Label: Vertigo Records
Released: 2nd August 2019
Rating: ★★★
As the only band on the planet who can top festival line-ups across Europe and land themselves on bills supporting bands as soul-crushingly heavy as Slipknot and Behemoth while playing a brand of punk-tinged outlaw-driven rockabilly, Volbeat have built themselves a reputation as a band who deliver their shtick on all fronts. On their seventh album, they’ve stuck to their guns, delivering another fourteen rounds of their chorus-chanting, hook-heavy punk-n-roll rockabilly.
Opener ‘Last Day Under The Sun’ welcomes the return of long-time collaborator and backing vocalist Mia Maja, driving home jangly alt-rock riffs with a teatime festival-ready chorus delivered with precision by frontman Michael Poulsen’s distinguishable vocal. Follow-up ‘Pelvis On Fire’ dials the punk elements up a touch, allowing guitarist Rob Caggiano to bring his Anthrax-laden past to the fore once more. Repeating these one-two punches throughout the album, Volbeat sound like a band sound-tracking their ability to play live, they’re only writing records to give them a reason to keep the tour bus engine running.
Clutch’s Neil Fallon and Slayer’s Gary Holt join proceedings on ‘Die To Live’ and ‘Cheapside Sloggers’ respectively, the former bringing his raspy, bluesy growl to the rockabilly party while the latter fires up a batch of stinging solos.

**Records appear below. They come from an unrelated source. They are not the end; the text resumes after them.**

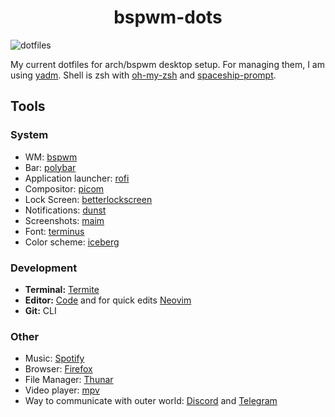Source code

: <h1 align="center">bspwm-dots</h1>

![dotfiles](https://i.imgur.com/WceUjJa.png)

My current dotfiles for arch/bspwm desktop setup. For managing them, I am using [yadm](https://github.com/TheLocehiliosan/yadm). Shell is zsh with [oh-my-zsh](https://github.com/ohmyzsh/ohmyzsh) and [spaceship-prompt](https://github.com/denysdovhan/spaceship-prompt).

## Tools

### System
+ WM: [bspwm](https://github.com/baskerville/bspwm)
+ Bar: [polybar](https://github.com/polybar/polybar)
+ Application launcher: [rofi](https://github.com/davatorium/rofi)
+ Compositor: [picom](https://github.com/yshui/picom)
+ Lock Screen: [betterlockscreen](https://github.com/pavanjadhaw/betterlockscreen)
+ Notifications: [dunst](https://github.com/dunst-project/dunst)
+ Screenshots: [maim](https://github.com/naelstrof/maim)
+ Font: [terminus](http://terminus-font.sourceforge.net/)
+ Color scheme: [iceberg](https://github.com/cocopon/iceberg.vim)

### Development
+ **Terminal:** [Termite](https://github.com/thestinger/termite/)
+ **Editor:** [Code](https://github.com/Microsoft/vscode) and for quick edits [Neovim](https://github.com/neovim/neovim)
+ **Git:** CLI

### Other
+ Music: [Spotify](https://www.spotify.com/)
+ Browser: [Firefox](https://www.mozilla.org/en-US/firefox/new/)
+ File Manager: [Thunar](https://github.com/xfce-mirror/thunar)
+ Video player: [mpv](https://github.com/mpv-player/mpv)
+ Way to communicate with outer world: [Discord](https://discordapp.com/) and [Telegram](https://telegram.org/)

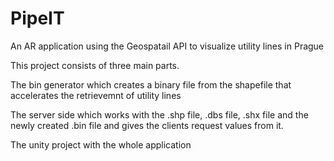 # PipeIT
An AR application using the Geospatail API to visualize utility lines in Prague

This project consists of three main parts.

The bin generator which creates a binary file from the shapefile that accelerates the retrievemnt of utility lines

The server side which works with the .shp file, .dbs file, .shx file and the newly created .bin file and gives the clients request values from it.

The unity project with the whole application
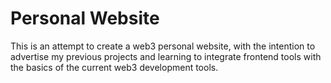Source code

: # Personal Website

This is an attempt to create a web3 personal website, with the intention to advertise my previous projects and learning to integrate frontend tools with the basics of the current web3 development tools.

Elsewhere, Mia Maja adds a desperately-needed injection of life to proceedings, particularly on the modern-day power-ballad stylings of ‘Cloud 9’ which becomes dreamlike in her presence.
On an album inspired once more by the life and lyrics of Johnny Cash and conceptually crafted around the ideas of immortality and innocence, and the hollowness of the pursuit for perfection; Volbeat sound as if they’re having the musical time of their lives, and yet it’s not quite enough to separate the songs from sounding like their predecessors, which holds it back somewhat.
‘Rewind, Replay, Rebound’ is Volbeat hitting a fork in the middle-of-the-road; they sound as good as ever their catalogue is blurring into one big rockabilly dance-off rather than a set of standout songs.